Throughout the state and country, cases of RSV are on the rise. Though the seasonal illness typically has symptoms similar to a common cold, infection can be serious in young children, elderly and immunocompromised individuals.
Officials do not have data on just how many RSV cases are currently reported since cases are not tracked like COVID-19.
On Sunday, U.S. Sen. Charles Schumer (D-Brooklyn) issued a press release calling on the federal government to be prepared to respond to the “unprecedented” levels of RSV in the state. According to the release, the volume of patients coming to the emergency department at Northwell’s Cohen Children’s Medical Center alone is up about 44% when compared to the pre-pandemic time period of October and November 2019.
The children’s hospital is seeing about 300 children a day in the emergency room, the majority under two years old.
Officials have speculated that cases may be up this year due to increased viral exposure.
“We’re coming out of a period where our children were really cloistered,” Dr. Bassett said. “Kids haven’t been exposed to many common viruses that in other times, they would have been exposed to.”
Around this time last year, the Omicron variant of COVID-19 was listed by the World Health Organization as a “variant of concern” and prompted indoor mask mandates as winter cases surged.

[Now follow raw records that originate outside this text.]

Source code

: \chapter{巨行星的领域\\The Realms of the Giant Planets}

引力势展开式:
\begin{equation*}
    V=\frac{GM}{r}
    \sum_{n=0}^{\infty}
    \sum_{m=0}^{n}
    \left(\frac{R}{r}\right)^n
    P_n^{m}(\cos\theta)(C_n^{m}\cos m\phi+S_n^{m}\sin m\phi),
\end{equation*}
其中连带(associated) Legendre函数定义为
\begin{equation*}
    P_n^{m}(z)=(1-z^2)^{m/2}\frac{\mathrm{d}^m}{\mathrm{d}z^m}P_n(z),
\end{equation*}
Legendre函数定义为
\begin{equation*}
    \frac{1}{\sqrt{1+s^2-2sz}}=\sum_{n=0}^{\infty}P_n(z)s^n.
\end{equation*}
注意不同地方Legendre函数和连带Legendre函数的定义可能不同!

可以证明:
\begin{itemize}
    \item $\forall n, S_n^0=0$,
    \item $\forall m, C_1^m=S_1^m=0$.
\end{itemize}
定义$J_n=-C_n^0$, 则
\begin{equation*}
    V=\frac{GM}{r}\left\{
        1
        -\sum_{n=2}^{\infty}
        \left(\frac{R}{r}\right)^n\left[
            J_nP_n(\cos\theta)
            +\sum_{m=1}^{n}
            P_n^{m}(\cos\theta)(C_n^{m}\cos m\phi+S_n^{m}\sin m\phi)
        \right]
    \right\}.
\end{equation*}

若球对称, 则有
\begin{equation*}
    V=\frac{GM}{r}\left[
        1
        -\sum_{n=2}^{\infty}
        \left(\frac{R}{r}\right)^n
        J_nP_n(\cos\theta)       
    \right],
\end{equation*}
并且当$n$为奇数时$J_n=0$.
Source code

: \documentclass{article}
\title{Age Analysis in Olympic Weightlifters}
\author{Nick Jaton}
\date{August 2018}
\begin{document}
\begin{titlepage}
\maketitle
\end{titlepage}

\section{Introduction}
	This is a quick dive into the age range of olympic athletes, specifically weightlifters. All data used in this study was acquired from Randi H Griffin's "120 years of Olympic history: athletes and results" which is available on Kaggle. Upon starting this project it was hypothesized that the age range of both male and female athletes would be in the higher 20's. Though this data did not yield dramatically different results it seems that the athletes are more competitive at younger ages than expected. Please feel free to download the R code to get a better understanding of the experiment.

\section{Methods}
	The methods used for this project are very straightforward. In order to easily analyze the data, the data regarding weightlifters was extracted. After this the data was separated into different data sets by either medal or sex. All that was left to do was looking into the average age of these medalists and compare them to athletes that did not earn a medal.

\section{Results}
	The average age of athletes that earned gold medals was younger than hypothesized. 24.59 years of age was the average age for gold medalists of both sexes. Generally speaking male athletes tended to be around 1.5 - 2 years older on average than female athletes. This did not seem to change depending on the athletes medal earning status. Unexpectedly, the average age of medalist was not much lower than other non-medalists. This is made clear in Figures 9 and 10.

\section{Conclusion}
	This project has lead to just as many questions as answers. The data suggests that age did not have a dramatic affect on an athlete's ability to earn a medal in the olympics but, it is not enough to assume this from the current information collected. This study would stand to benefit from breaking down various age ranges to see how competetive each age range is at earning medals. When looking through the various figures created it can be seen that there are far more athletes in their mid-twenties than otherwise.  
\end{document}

Though a mask mandate is not currently in place, Dr. Bassett asked people to “be aware of the settings in which mask wearing would be wise,” which includes indoor and crowded settings.
The recent spike in cases of the respiratory viruses also prompted Dr. Bassett and state education commissioner Betty Rosa to issue a joint letter encouraging school districts to take “common sense precautions” to prevent the spread Monday, including:
- Staying up to date on vaccines, including flu and COVID-19.
- Wash your hands often with soap and hot water for at least 20 seconds.
- Not coughing or sneezing into your hands; sneeze or cough into your elbow.
- Staying home when sick or symptomatic.
- Wear a well-fitting, high-quality mask when in public indoor places.
In a letter to parents, the Riverhead Central School District relayed the public health message with several caveats earlier this week.
“It is important to note that these are not mandated in any way, including the recommendation to wear masks in indoor public spaces,” superintendent Augustine Tornatore wrote in the letter to families. “We encourage you to incorporate as many of these recommendations that you feel comfortable with into your daily routine this winter.”
In addition to these precautions, health officials are encouraging eligible New Yorkers to take the bivalent COVID-19 booster shot. “We can’t emphasize enough the importance of people getting their shots. We want people to be as protected as they can be from illness and death,” Dr. Bassett said.
Just 13% of adults have received their COVID-19 booster, officials said. Children ages 5 and older may now receive the bivalent booster shots and children as young as six months can receive both flu and COVID-19 vaccines.
“People are tired of being told what to do,” Dr. Bassett said Wednesday, acknowledging that many have experienced fatigue at pandemic protocols like mask wearing.
Some precautions will remain in place at the executive level, including an executive order that allows for flexible staffing at hospitals, meaning health care workers can be brought in from other states if required.
The governor also said the state is in constant coordination with local officials to monitor hospital capacity, has stockpiled personal protective equipment (PPE) and has 7,857 ventilators available if needed.
“We’re going to embrace the holidays, but not let our guard down,” Ms. Hochul said.